One of the concerns that Watson had was that many of the genes included in 23andMe's service have been studied in specific ethnic or racial groups, and therefore aren't generalizable to the population. This was a major worry for the late Allen Roses, whose lab discovered the link between APOE4 and late-onset Alzheimer's more than two decades earlier. Roses, who died earlier this year, wasn't a fan of 23andMe or the consumer genomics trend in general, and did not want APOE4 to be misused for Alzheimer's risk prediction at the population level.

The fact that a study called REVEAL found people didn't become anxious after learning their APOE status, "is not a real reason for buying these tests," Roses said in 2011, in reaction to the news that 23andMe was allowing customers to opt-in to a report for late-onset Alzheimer's risk. The test shouldn't be offered directly to consumers, he believed, because the APOE genotype "is not particularly useful in normal individuals for an accurate assessment of their proximal risk." 

Mendelsohn similarly questioned the value of 23andMe's health risk tests, but thought that if the risks were properly managed it could have a positive, educational impact. "As long as customers and physicians recognize what is and isn't determined by the 23andMe health panel, then I think it's great and leans more toward increasing awareness, participation, and enthusiasm," he said. "When this panel becomes seen as 'standard' or 'complete' or 'recommended' or 'evidence-based,' then we run into trouble."

Despite the reservations of medical professionals, the public will soon have access to their genetic risks for a variety of diseases — though the agency excluded from its direct-to-consumer marketing authorization risk tests that can be used to guide treatment decisions, such as BRCA testing. The FDA's authorization also came with special controls, or instructions, that 23andMe can use to launch other disease risk tests for direct-to-consumer access that gauge well-studied genetic variants. Based on its experience reviewing 23andMe's test, the agency is also planning to publish a Federal Register notice outlining how other companies can launch similar direct-to-consumer health risk tests.

The ACMG noted in its statement a number of knowledge gaps that need to be addressed for such tests to be offered safely, and at the top of the list was publicly sharing data on genetic variants. 23andMe does collect genotype and phenotype data from consenting customers, and again with their permission, may collect additional information that is utilized by its pharmaceutical partners. 

The ACMG's Watson is of the view that 23andMe has a responsibility to share data within efforts like ClinGen, a project to create a central resource of genetic variants and clinical outcomes. 23andMe has previously said that it chooses to share its research findings through its blog and peer-reviewed publications. According to the company, it hasn't submitted data to public variant databases because it tests for well-studied and known variants. 

Hibbs said 23andMe "looked at some of the statements FDA has made about [sharing through] databases, but it's pretty nascent, and we do publish a lot."

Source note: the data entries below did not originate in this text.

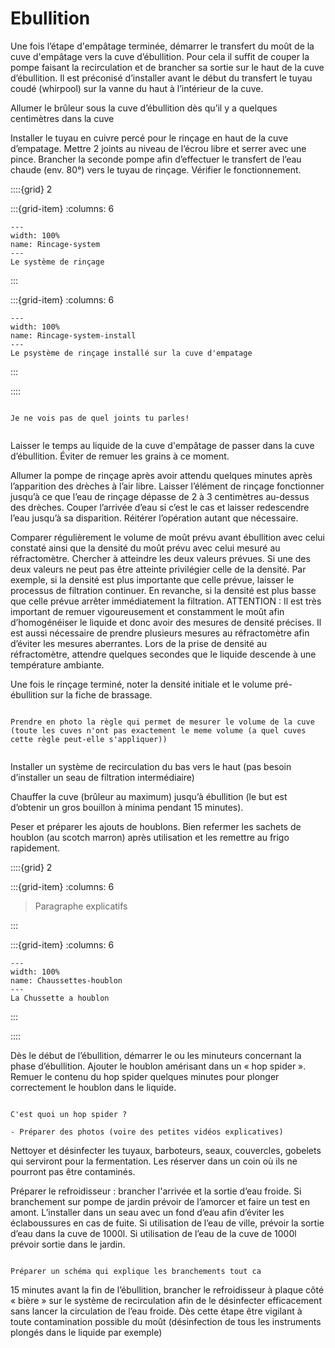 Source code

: # Ebullition

Une fois l’étape d'empâtage terminée, démarrer le transfert du moût de la cuve d'empâtage vers la cuve d’ébullition. Pour cela il suffit de couper la pompe faisant la recirculation et de brancher sa sortie sur le haut de la cuve d’ébullition. Il est préconisé d’installer avant le début du transfert le tuyau coudé (whirpool) sur la vanne du haut à l’intérieur de la cuve.

Allumer le brûleur sous la cuve d’ébullition dès qu’il y a quelques centimètres dans la cuve

Installer le tuyau en cuivre percé pour le rinçage en haut de la cuve d’empatage. Mettre 2 joints au niveau de l’écrou libre et serrer avec une pince. Brancher la seconde pompe afin d’effectuer le transfert de l’eau chaude (env. 80°) vers le tuyau de rinçage. Vérifier le fonctionnement.


::::{grid} 2

:::{grid-item}
:columns: 6

```{figure} Docs/Rincage-system.jpg
---
width: 100%
name: Rincage-system
---
Le système de rinçage
```
:::

:::{grid-item}
:columns: 6

```{figure} Docs/Rincage-system-install.jpg
---
width: 100%
name: Rincage-system-install
---
Le psystème de rinçage installé sur la cuve d'empatage
```

:::

::::

```{note}

Je ne vois pas de quel joints tu parles!


```


Laisser le temps au liquide de la cuve d'empâtage de passer dans la cuve d’ébullition. Éviter de remuer les grains à ce moment.

Allumer la pompe de rinçage après avoir attendu quelques minutes après l’apparition des drèches à l’air libre. Laisser l’élément de rinçage fonctionner jusqu’à ce que l’eau de rinçage dépasse de 2 à 3 centimètres au-dessus des drèches. Couper l’arrivée d’eau si c’est le cas et laisser redescendre l’eau jusqu’à sa disparition. Réitérer l’opération autant que nécessaire.

Comparer régulièrement le volume de moût prévu avant ébullition avec celui constaté ainsi que la densité du moût prévu avec celui mesuré au réfractomètre. Chercher à atteindre les deux valeurs prévues. Si une des deux valeurs ne peut pas être atteinte privilégier celle de la densité. Par exemple, si la densité est plus importante que celle prévue, laisser le processus de filtration continuer. En revanche, si la densité est plus basse que celle prévue arrêter immédiatement la filtration. ATTENTION : Il est très important de remuer vigoureusement et constamment le moût afin d’homogénéiser le liquide et donc avoir des mesures de densité précises. Il est aussi nécessaire de prendre plusieurs mesures au réfractomètre afin d’éviter les mesures aberrantes. Lors de la prise de densité au réfractomètre, attendre quelques secondes que le liquide descende à une température ambiante.

Une fois le rinçage terminé, noter la densité initiale et le volume pré-ébullition sur la fiche de brassage.

```{note}

Prendre en photo la règle qui permet de mesurer le volume de la cuve (toute les cuves n'ont pas exactement le meme volume (a quel cuves cette règle peut-elle s'appliquer)) 


```

Installer un système de recirculation du bas vers le haut (pas besoin d’installer un seau de filtration intermédiaire)

Chauffer la cuve (brûleur au maximum) jusqu’à ébullition (le but est d’obtenir un gros bouillon à minima pendant 15 minutes).

Peser et préparer les ajouts de houblons. Bien refermer les sachets de houblon (au scotch marron) après utilisation et les remettre au frigo rapidement.


::::{grid} 2

:::{grid-item}
:columns: 6

> Paragraphe explicatifs

:::

:::{grid-item}
:columns: 6

```{figure} Docs/Chaussettes-houblon.jpg
---
width: 100%
name: Chaussettes-houblon
---
La Chussette a houblon
```

:::

::::


Dès le début de l’ébullition, démarrer le ou les minuteurs concernant la phase d’ébullition. Ajouter le houblon amérisant dans un « hop spider ». Remuer le contenu du hop spider quelques minutes pour plonger correctement le houblon dans le liquide.

```{note}

C'est quoi un hop spider ? 

- Préparer des photos (voire des petites vidéos explicatives)

```

Nettoyer et désinfecter les tuyaux, barboteurs, seaux, couvercles, gobelets qui serviront pour la fermentation. Les réserver dans un coin où ils ne pourront pas être contaminés.

Préparer le refroidisseur :  brancher l'arrivée et la sortie d’eau froide. Si branchement sur pompe de jardin prévoir de l’amorcer et faire un test en amont. L’installer dans un seau avec un fond d’eau afin d’éviter les éclaboussures en cas de fuite. Si utilisation de l’eau de ville, prévoir la sortie d’eau dans la cuve de 1000l. Si utilisation de l’eau de la cuve de 1000l prévoir sortie dans le jardin.

```{note}

Préparer un schéma qui explique les branchements tout ca

```

15 minutes avant la fin de l’ébullition, brancher le refroidisseur à plaque côté « bière » sur le système de recirculation afin de le désinfecter efficacement sans lancer la circulation de l’eau froide. Dès cette étape être vigilant à toute contamination possible du moût (désinfection de tous les instruments plongés dans le liquide par exemple)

23andMe could still share data, Watson opined, to improve understanding of the outcomes of asymptomatic individuals who have certain genetic variants, since knowledge of the impact of these markers are currently biased due to testing mostly affected people. He noted that there are efforts underway within ClinVar, a database of genotype and phenotype relationships, to capture this data in asymptomatic populations. "What if we could get into ClinVar that information on asymptomatic individuals as a secondary finding [from whole-genome or exome sequencing], or now, [from] a primary genomic screen?" he posited.